The Department of Justice is suing over Arizona's immigration law, arguing that it interferes with the federal government's right to set and enforce its own border policy.

The long-expected challenge names Arizona Gov. Jan Brewer as a defendant and asks a federal judge in Phoenix to block the law from going into effect before the end of the month.

Justice Department attorneys argue in the filing that the law "will impose significant and counterproductive burdens on the federal agencies charged with enforcing the national immigration scheme" while diverting "resources and attention from the dangerous aliens who the federal government targets as its top enforcement priority."

They also argue that enforcement of the law creates "state crimes and sanctions for unlawful presence despite Congress’s considered judgment to not criminalize such status."

The filing ends weeks of speculation and leaks to the media about when and if the administration would take the rare step of directly challenging a state law.

The lawyers decided against filing a separate civil rights challenge based on the alleged discriminatory impact of the law. But they do argue that citizens will be harassed as a consequence of the law. "It will cause the detention and harassment of authorized visitors, immigrants, and citizens who do not have or carry identification documents specified by the statute, or who otherwise will be swept into the ambit of S.B. 1070’s 'attrition through enforcement' approach," the lawyers write.

As I explained last month, a so-called supremacy challenge, which forms the basis of the Justice Department filing, is much more straightforward than a civil rights suit. Under the latter challenge, lawyers would have to persuade a court that the law infringes upon Americans' civil rights by encouraging police to engage in racial profiling. The Arizona law has a section saying state authorities should not violate civil rights while enforcing it, so that could be a fairly high bar to clear in an initial court proceeding prior to the law's official entry on the enforcement books. (Researchers at the Congressional Research Service laid out this argument in their report on the law.)

There's less debate over whether the Arizona law would hold up to a supremacy challenge. Erwin Chemerinsky, an expert in constitutional law and the dean of the law school at the University of California, Irvine, told Yahoo! News federal law clearly pre-empts the Arizona measure in his view, rendering the state law unconstitutional.

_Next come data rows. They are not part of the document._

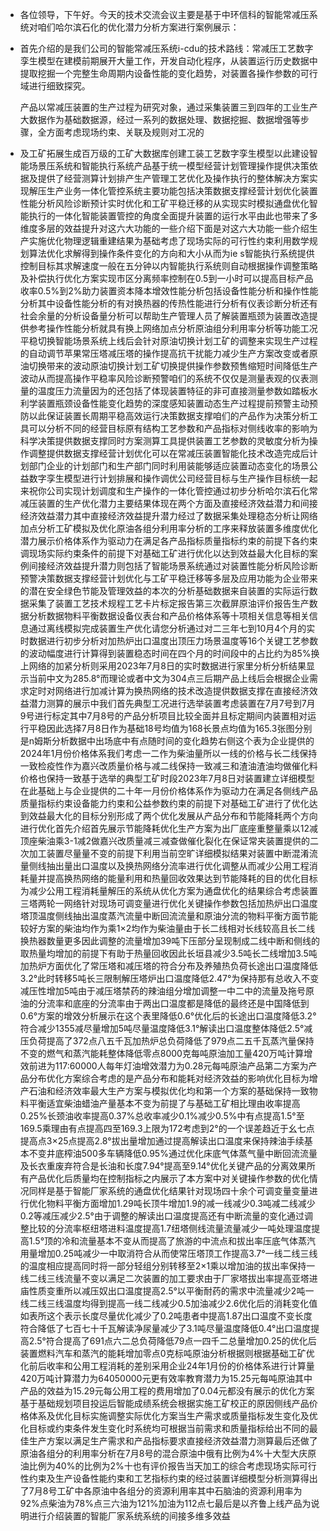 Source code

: - 各位领导，下午好。今天的技术交流会议主要是基于中环信科的智能常减压系统对咱们哈尔滨石化的优化潜力分析方案进行案例展示：
- 首先介绍的是我们公司的智能常减压系统i-cdu的技术路线：常减压工艺数字孪生模型在建模前期展开大量工作，开发自动化程序，从装置运行历史数据中提取挖掘一个完整生命周期内设备性能的变化趋势，对装置各操作参数的可行域进行细致探究。
  
  产品以常减压装置的生产过程为研究对象，通过采集装置三到四年的工业生产大数据作为基础数据源，经过一系列的数据处理、数据挖掘、数据增强等步骤，全方面考虑现场约束、关联及规则对工况的
- 及工矿拓展生成百万级的工矿大数据库创建工装工艺数字孪生模型以此建设智能场景压系统和智能执行系统产品基于统一模型经营计划管理操作提供决策依据及提供了经营测算计划排产生产管理工艺优化及操作执行的整体解决方案实现解压生产业务一体化管控系统主要功能包括决策数据支撑经营计划优化装置性能分析风险诊断预计实时优化和工矿平稳迁移的从实现实时模拟通盘优化智能执行的一体化智能装置管控的角度全面提升装置的运行水平由此也带来了多维度多层的效益提升对这六大功能的一些介绍下面是对这六大功能一些介绍生产实施优化物理逻辑重建结果为基础考虑了现场实际的可行性约束利用数学规划算法优化求解得到操作条件变化的方向和大小从而为ie s智能执行系统提供控制目标其求解速度一般在五分钟以内智能执行系统则自动根据操作调整策略及补偿执行优化方案实现市区分离频率控制在0.5到一小时可以提高目标产品收率0.5%到2%助力装置资本降本增效性能分析包括设备性能分析和操作性能分析其中设备性能分析的有对换热器的传热性能进行分析有仪表诊断分析还有社会余量的分析设备量分析可以帮助生产管理人员了解装置瓶颈为装置改造提供参考操作性能分析就具有换上网络加点分析原油组分利用率分析等功能工况平稳切换智能场景系统上线后会针对原油切换计划工矿的调整来实现生产过程的自动调节苹果常压塔减压塔的操作提高抗干扰能力减少生产方案改变或者原油切换带来的波动原油切换计划工矿切换提供操作参数预售缩短时间降低生产波动从而提高操作平稳率风险诊断预警咱们的系统不仅仅是测量表观的仪表测量的温度压力流量因为的还包括了体现装置特征的非可直接测量参数如踏板水利学装置瓶颈设备性能变化趋势的深度感知装置动态生产过程提前预警主动预防以此保证装置长周期平稳高效运行决策数据支撑咱们的产品作为决策分析工具可以分析不同的经营目标原有结构工艺参数和产品指标对侧线收率的影响为科学决策提供数据支撑同时方案测算工具提供装置工艺参数的灵敏度分析为操作调整提供数据支撑经营计划优化可以在常减压装置智能化技术改造完成后计划部门企业的计划部门和生产部门同时利用装能够适应装置动态变化的场景公益数字孪生模型进行计划排展和操作调优公司经营目标与生产操作目标统一起来祝你公司实现计划调度和生产操作的一体化管控通过初步分析哈尔滨石化常减压装置的生产优化潜力主要结果体现在两个方面及直接经济效益潜力和间接经济效益潜力其中直接经济效益提升潜力经过了数据采集处理稳态分析让网络加点分析工矿模拟及优化原油各组分利用率分析的工序来释放装置多维度优化潜力展示价格体系作为驱动力在满足各产品指标质量指标约束的前提下各约束调现场实际约束条件的前提下对基础工矿进行优化以达到效益最大化目标的案例间接经济效益提升潜力则包括了智能场景系统通过对装置性能分析风险诊断预警决策数据支撑经营计划优化与工矿平稳迁移等多层及应用功能为企业带来的潜在安全绿色节能及管理效益的本次的分析基础数据来自装置的实际运行数据采集了装置工艺技术规程工艺卡片标定报告第三次截屏原油评价报告生产数据分析数据物料平衡数据设备仪表台和产品价格体系等十项相关信息等相关信息通过离线模拟完成装置生产优化请您分析通过对二三年七到10月4个月的实时数据进行初步分析对加热炉出口温度出顶压力场景温度等16个关键工艺参数的波动幅度进行计算得到装置稳态时间在四个月的时间段中的占比约为85%换上网络的加紧分析则采用2023年7月8日的实时数据进行家里分析分析结果显示当前中文为285.8°而理论或者中文为304点三后期产品上线后会根据企业需求定时对网络进行加减计算为换热网络的技术改造提供数据支撑在直接经济效益潜力测算的展示中我们首先典型工况进行选举装置考虑装置在7月7号到7月9号进行标定其中7月8号的产品分析项目比较全面并且标定期间内装置相对运行平稳因此选择7月8日作为基础18号均值为168长景点均值为165.3张图分别是n姆斯分析数据中出场底中有点随时间的变化趋势右侧这个表为企业提供的2024年1月份价格体系我们考虑一二作为柴油量所以一线的价格与长二线保持一致检疫性作为嘉兴改质量价格与减二线保持一致减三和渣油渣油均做催化料价格也保持一致基于选举的典型工矿时段2023年7月8日对装置建立详细模型在此基础上与企业提供的二十年一月份价格体系作为驱动力在满足各侧线产品质量指标约束设备能力约束和公益参数约束的前提下对基础工矿进行了优化达到效益最大化的目标分别形成了两个优化发展从产品分布和节能降耗两个方向进行优化首先介绍首先展示节能降耗优化生产方案为出厂底座重整量乘以12减顶座柴油乘3-1减2做嘉兴改质量减三减查做催化裂化在保证常夹装置提供的二次加工装置尽量量不变的前提下利用当前空旷详细模拟结果对装置中断混淆流量侧线抽出量出口温度以及换热网络分流率进行优化调整从而减少公用工程消耗量并提高换热网络的能量利用和热量回收效果达到节能降耗的目的优化目标为减少公用工程消耗量解压的系统从优化方案为通盘优化的结果综合考虑装置三塔两轮一网络针对现场可调变量进行优化关键操作参数包括加热炉出口温度塔顶温度侧线抽出温度蒸汽流量中断回流流量和原油分流的物料平衡方面节能较好方案的柴油均作为乘1×2均作为柴油量由于长二线相对长线较高且长二线换热器数量更多因此调整的流量增加39吨下压部分呈现制成二线中断和侧线的取热量均增加的前提下有助于热量回收因此长垣县减少3.5吨长二线增加3.5吨加热炉方面优化了常压塔和减压塔的符合分布及养殖热负荷长途出口温度降低3.2°此时转移5吨长三限制解压塔炉出口温度降低2.47°为保持那有总收入不变减压性增加5吨由于减压塔禁药的辣油组分增加调整一中二中的流量及拖号原油的分流率和底座的分流率由于两出口温度都是降低的最终还是中国降低到0.6°方案的增效分析展示在这个表里降低0.6°优化后的长途出口温度降低3.2°符合减少1355减尽量增加5吨尽量温度降低3.1°解读出口温度整体降低2.5°减压负荷提高了372点八五千瓦加热炉总负荷降低了979点二五千瓦蒸汽量保持不变的燃气和蒸汽能耗整体降低零点8000克每吨原油加工量420万吨计算增效前进为117:60000人每年灯油增效潜力为0.28元每吨原油产品第二方案为产品分布优化方案综合考虑的是产品分布和能耗对经济效益的影响优化目标为增产石油和经济效率最大生产方案与模拟优化均和第一个方案的基础保持一致物料平衡适宜柴油蜡油产量基本不变为前提了与基础工矿相比理由收率提高0.25%长颈油收率提高0.37%总收率减少0.1%减少0.5%中有点提高1.5°至169.5乘理由有点提高四至169.3上限为172考虑到2°的一个误差趋近于幺七点提高点3×25点提高2.8°拔出量增加通过提高解读出口温度来保持辣油手续基本不变井底榨油500多车辆降低0.95%通过优化床底气体蒸气量中断回流流量及长衣重废弃符合是长油和长度7.94°提高至9.14°优化关键产品的分离效果所有产品优化后质量均在控制指标之内展示了本方案中对关键操作参数的优化情况同样是基于智能厂家系统的通盘优化结果针对现场四十余个可调变量变量进行优化物料平衡方面增加1.29吨长顶牛增加1.9的减一线减少0.3吨减二线减少0.2等减压减少2.5°由于调整的解读出口温度提高还有中断流量的变化通过调整比较的分流率枢纽塔进料温度提高1.7纽塔侧线流量流量减少一吨处理温度提高1.5°顶的冷和流量基本不变从而提高了旅游的中流点和拔出率压底气体蒸汽用量增加0.25吨减少一中取消符合从而使常压塔顶工作提高3.7°一线二线三线的温度相应提高同时将一部分轻组分别转移至2×1乘以增加油的拔出率保持一线二线三线流量不变以满足二次装置的加工要求由于厂家塔拔出率提高亚塔进庙性质变重所以减压奴出口温度提高2.5°以平衡耐药的需求中流量减少2吨一线二线三线温度均得到提高一线二线减少0.5加油减少2.6优化后的消耗变化值如表所这个表示长度尽量优化减少了0.2吨患者中提高1.87出口温度不变长度符合降低了七百七十千瓦解读净尿量减少了3.1吨尽量温度降低0.4°出口温度提高2.5°符合提高了691点六二总负荷降低79点一四千二总量增加0.25的优化后装置燃料汽车和蒸汽的能耗增加零点0克标吨原油分析根据则根据基础工矿优化前后收率和公用工程消耗的差别采用企业24年1月份的价格体系进行计算量420万吨计算潜力为64050000元更有效率教育潜力为15.25元每吨原油其中产品的效益为15.29元每公用工程的费用增加了0.04元都没有展示的优化方案基于基础规划项目投运后智能成绩系统会根据实施工矿校正的原因侧线产品价格体系及优化目标实施调整实际优化方案当生产需求或质量指标发生变化及优化目标或约束条件发生变化时系统均可根据当前需求和质量指标给出不同的最佳生产方案以满足生产需求和产品指标要求直接经济效益潜力测算最后还做了原油各组分的利用率分析在7月8号的混合原油中俄有比例为4%十大型大庆原油比例为40%的比例为2%十也有评价报告当天加工的综合考虑现场实际可行性约束及生产设备性能约束和工艺指标约束的经过装置详细模型分析测算得出了7月8号工矿中各原油中各组分的资源利用率其中石脑油的资源利用率为92%点柴油为78%点三六油为121%加油为112点七最后是以齐鲁上线产品为说明进行介绍装置的智能厂家系统系统的间接多维多效益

"The United States Supreme Court has said states can't complement federal immigration law," he said, citing the 1941 Supreme Court case Hines v. Davidowitz. Onetime lawyers who now hold power in Washington, such as Sen. Lindsey Graham (R-S.C.) and Homeland Security Secretary Janet Napolitano, who was Brewer's predecessor in the Arizona governor's seat, have also said they think the law is unconstitutional for similar reasons.

But Kris Kobach, the author of Arizona's law and many anti-illegal-immigration statutes around the country, tells Yahoo! News that the law will hold up. "There’s not a strong legal argument to be made [against it]," he said. Kobach and other backers of the law say it strengthens and complements federal immigration enforcement, rather than thwarting it.